法話の窓

065 磨けば光る

 私が中学校の時の校長先生が、よく言われていた言葉は「君たちはダイヤモンドの原石だ。お互いに切磋琢磨して磨けば光る」でした。ダイヤモンドは宝石の王様で、あの輝きや透明感、更に石の硬さも他を凌ぎます。この硬さこそが宝石には欠かせない要素なのです。実は宝石は、その石よりも硬い石に磨かれる事によって、それぞれの輝きを放つのです。つまり、最も硬いダイヤモンドは、ダイヤモンドによって磨かれるのです。

 私は禅の修行を経験して僧侶になり、この言葉の教えを改めて知らされました。

 妙心寺の開山、無相大師は「請う、その本(もと)を務めよ」と教えられています。

 「その本」とはなんでしょうか。
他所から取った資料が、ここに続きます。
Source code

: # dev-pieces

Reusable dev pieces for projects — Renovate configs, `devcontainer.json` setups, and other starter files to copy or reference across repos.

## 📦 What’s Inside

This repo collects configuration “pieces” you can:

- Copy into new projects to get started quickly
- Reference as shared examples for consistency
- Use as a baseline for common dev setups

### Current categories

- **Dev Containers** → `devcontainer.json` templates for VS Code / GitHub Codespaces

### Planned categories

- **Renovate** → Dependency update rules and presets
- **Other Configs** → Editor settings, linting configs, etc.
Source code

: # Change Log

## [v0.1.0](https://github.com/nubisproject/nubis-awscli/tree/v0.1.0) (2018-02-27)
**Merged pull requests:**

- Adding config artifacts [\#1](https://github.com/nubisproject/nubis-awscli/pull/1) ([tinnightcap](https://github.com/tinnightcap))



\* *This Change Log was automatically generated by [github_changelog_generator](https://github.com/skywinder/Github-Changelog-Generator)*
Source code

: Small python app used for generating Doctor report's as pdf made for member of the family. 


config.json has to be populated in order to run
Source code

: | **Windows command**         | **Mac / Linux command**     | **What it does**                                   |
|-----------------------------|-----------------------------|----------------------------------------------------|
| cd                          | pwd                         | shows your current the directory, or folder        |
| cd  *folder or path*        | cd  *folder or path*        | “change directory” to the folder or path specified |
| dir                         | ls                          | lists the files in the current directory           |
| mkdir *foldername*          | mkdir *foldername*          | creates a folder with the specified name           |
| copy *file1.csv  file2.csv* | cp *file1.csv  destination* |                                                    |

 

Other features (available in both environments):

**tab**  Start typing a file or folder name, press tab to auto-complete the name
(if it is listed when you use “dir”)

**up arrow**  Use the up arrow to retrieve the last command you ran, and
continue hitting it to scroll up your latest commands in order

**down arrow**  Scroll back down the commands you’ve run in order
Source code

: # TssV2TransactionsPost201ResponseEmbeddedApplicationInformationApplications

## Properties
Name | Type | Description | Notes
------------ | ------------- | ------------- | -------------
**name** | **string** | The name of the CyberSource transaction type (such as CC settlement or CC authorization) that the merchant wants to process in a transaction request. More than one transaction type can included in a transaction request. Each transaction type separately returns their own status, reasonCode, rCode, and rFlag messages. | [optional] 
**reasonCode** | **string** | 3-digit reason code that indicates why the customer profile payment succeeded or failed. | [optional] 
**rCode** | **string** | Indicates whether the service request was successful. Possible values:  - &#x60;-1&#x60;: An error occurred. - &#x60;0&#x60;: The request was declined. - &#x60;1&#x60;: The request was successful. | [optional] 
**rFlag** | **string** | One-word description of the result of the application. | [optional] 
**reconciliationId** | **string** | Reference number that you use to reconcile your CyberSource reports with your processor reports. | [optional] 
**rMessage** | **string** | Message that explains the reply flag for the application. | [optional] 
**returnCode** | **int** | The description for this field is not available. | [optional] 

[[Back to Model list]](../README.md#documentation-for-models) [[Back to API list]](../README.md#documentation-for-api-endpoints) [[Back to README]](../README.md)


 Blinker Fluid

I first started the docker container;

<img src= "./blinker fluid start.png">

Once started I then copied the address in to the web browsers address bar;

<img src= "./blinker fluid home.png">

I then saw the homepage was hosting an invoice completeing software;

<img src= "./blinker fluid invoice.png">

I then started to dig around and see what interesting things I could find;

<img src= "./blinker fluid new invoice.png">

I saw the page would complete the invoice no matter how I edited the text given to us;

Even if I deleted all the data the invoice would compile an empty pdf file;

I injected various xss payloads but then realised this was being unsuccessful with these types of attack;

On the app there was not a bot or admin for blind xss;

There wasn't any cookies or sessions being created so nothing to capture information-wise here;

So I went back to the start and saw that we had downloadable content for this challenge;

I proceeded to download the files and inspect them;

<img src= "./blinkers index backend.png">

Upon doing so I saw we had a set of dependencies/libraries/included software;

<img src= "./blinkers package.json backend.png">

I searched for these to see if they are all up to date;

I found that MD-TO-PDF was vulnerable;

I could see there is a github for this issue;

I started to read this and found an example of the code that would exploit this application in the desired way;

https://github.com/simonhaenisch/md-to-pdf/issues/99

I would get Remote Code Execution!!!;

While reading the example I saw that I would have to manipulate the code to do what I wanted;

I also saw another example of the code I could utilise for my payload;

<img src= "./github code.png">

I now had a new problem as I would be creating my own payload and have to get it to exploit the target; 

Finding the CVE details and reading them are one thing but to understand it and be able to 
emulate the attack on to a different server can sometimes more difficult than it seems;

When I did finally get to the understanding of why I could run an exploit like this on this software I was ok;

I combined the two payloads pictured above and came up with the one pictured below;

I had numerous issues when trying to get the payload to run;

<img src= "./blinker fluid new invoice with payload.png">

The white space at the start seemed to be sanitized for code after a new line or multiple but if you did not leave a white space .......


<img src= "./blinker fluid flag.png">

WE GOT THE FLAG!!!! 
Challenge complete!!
それは、山の中に埋もれていたダイヤモンドの原石である黒い石ころが、磨かれる事によって本来の輝きを取り戻すかのように、私たちもまた、純粋で透き通った清浄な心を持ち合わせて生まれてきているのです。

 その心は、お釈迦様や無相大師、両親や祖父母、更には生きとし生けるもの全てに、生まれながらにして備わっています。まさに誰もがダイヤモンドの原石に違いありません。

 その原石たるところの、純粋な心に目覚め、皆が同じ光を照らし照らされる暮らしを務めていくという事が、無相大師の想いではないでしょうか。

 しかしながら私たちは、その輝きを抱きながらも、なかなか自分が原石だという事に気付いていないのです。それどころか、欲にまみれて自ら輝きを遮ってしまっていないでしょうか。

 自分を覆っている煩悩という泥や汚れを、少しずつでも取り除いていく事が、自分自身の光を取り戻すきっかけになるはずです。

 瓦を磨いたところで鏡にはならないように、私たちも、磨いて光らすのではなくて、「初めから光っていたんだ」と気付いていく事が肝心なのです。

 ダイヤモンドがダイヤモンドによって磨かれて、元の光を取り戻すように、私たちもお互いに同じ石同志、磨き合い、照らし合って、今一度自分を見つめなおして、相手と一体になりながら、切磋琢磨して生きていきたいものです。そうする事によって、自分だけではなくて、相手にも輝きを与えられるのですから。